This lists errors encountered during the crawling process. It also lists the number of URLs that cause each error.

Web Access Page

Use this page to set up authentication and proxies.

Proxies

Specify a proxy server if the search space includes Web pages that reside outside your organization's firewall. Specifying a proxy server is optional. Currently, only the HTTP protocol is supported.

Note:

The crawler cannot use a proxy server that requires proxy authentication.

You can also set domain exceptions.

Authentication

Use this page to enter authentication information global to all data sources.

Note:

The data source specific authentication take precedence over this global authentication.

HTTP Authentication

Specify the user name and password for the host and realm for which HTTP authentication is required. Ultra Search supports both basic (realm-based) and digest authentication. The realm is a name associated with the protected area of a Web site. It is a string that you provide to log on to such a protected page.

HTML Forms

Register HTML forms that you want the Ultra Search crawler to automatically fill out during Web crawling. HTML form support requires that HTTP cookie functionality is enabled.You can register HTML forms manually or with the form registration wizard. If the HTML form contains JavaScript, then the wizard might fail and you will need to use manual registration

Note:

The Ultra Search crawler will choose the form to use based on the form's URL and the form name. URL parameters are not included during matching; thus, they are truncated during form registration.

Attributes Page

When your indexed documents contain metadata, such as author and date information, you can let users refine their searches based on this information. For example, users can search for all documents where the author attribute has a certain value.

The list of values (LOV) for a document attribute can help specify a search query. An attribute value can have a display name for it. For example, the attribute country might use country code as the attribute value, but show the name of the country to the user. There could be multiple translations of the attribute display name.

To define a search attribute, use the Search Attributes subtab. Ultra Search provides the following default search attributes: Title, Author, Description, Subject, Mimetype, Language, Host, and LastModifedDate. They can be incorporated in search applications for a more detailed search and richer presentation.You can also define your own.

After defining search attributes, you must map between document attributes and global search attributes for data sources. To do so, use the Mappings subtab.

Note:

Ultra Search provides a command-line tool to load metadata, such as search attribute LOVs and display names into an Ultra Search database. If you have a large amount of data, this is probably faster than using the HTML-based administration tool. For more information, see Appendix A, "Loading Metadata into Ultra Search".

Search Attributes

Search attributes are attributes exposed to the query user. Ultra Search provides system-defined attributes, such as author and description. Ultra Search maintains a global list of search attributes. You can add, edit, or delete search attributes. You can also click Manage LOV to change the list of values (LOV) for the search attribute. There are two categories of attribute LOVs: one is global across all data sources, the other is data source-specific.

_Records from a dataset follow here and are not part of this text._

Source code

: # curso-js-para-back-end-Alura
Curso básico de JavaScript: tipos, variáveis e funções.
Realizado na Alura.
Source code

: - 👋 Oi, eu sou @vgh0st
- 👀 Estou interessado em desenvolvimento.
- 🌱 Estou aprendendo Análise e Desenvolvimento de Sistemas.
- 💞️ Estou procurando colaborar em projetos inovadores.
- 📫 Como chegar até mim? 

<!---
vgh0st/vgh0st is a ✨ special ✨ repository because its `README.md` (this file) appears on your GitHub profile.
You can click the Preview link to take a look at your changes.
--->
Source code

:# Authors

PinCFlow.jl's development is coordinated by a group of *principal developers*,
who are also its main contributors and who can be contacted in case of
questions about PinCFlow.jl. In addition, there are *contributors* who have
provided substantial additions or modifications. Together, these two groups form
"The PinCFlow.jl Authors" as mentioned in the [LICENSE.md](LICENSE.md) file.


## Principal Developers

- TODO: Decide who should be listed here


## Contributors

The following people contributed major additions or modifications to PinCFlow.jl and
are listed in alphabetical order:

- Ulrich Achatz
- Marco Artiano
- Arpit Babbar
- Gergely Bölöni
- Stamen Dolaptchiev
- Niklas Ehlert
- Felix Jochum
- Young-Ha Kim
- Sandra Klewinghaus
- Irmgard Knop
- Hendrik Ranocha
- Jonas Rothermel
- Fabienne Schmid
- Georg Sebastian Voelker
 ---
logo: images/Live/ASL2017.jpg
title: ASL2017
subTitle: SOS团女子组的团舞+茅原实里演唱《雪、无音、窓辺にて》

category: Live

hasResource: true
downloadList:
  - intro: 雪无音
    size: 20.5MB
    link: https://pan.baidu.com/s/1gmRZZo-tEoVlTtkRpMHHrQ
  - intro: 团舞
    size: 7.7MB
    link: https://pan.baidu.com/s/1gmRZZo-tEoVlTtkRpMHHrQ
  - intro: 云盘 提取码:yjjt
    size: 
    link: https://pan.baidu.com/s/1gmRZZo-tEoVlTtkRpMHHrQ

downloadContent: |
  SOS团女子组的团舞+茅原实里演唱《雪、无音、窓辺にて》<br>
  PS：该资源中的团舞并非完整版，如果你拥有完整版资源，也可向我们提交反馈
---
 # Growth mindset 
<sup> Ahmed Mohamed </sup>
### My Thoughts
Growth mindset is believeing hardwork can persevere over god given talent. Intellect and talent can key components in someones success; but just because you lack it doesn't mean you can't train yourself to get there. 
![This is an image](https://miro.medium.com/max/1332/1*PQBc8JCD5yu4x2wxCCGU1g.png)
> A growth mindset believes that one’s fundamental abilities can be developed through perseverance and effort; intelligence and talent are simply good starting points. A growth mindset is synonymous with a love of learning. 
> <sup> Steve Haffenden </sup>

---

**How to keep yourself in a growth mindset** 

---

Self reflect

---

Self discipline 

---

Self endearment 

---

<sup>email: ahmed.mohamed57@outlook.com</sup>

To define your own attribute, enter the name of the attribute in the text box; select string, date, or number; and click Add.

You can add or delete LOV entry and display name for search attributes. Display name is optional. If display name is absent, then LOV entry is used in the query screen.

Note:

LOV is only represented as string type. If LOV is in date format, then you must use "DD-MM-YYYY" to enter the LOV.

To update the policy value, click Manage LOV for any attribute.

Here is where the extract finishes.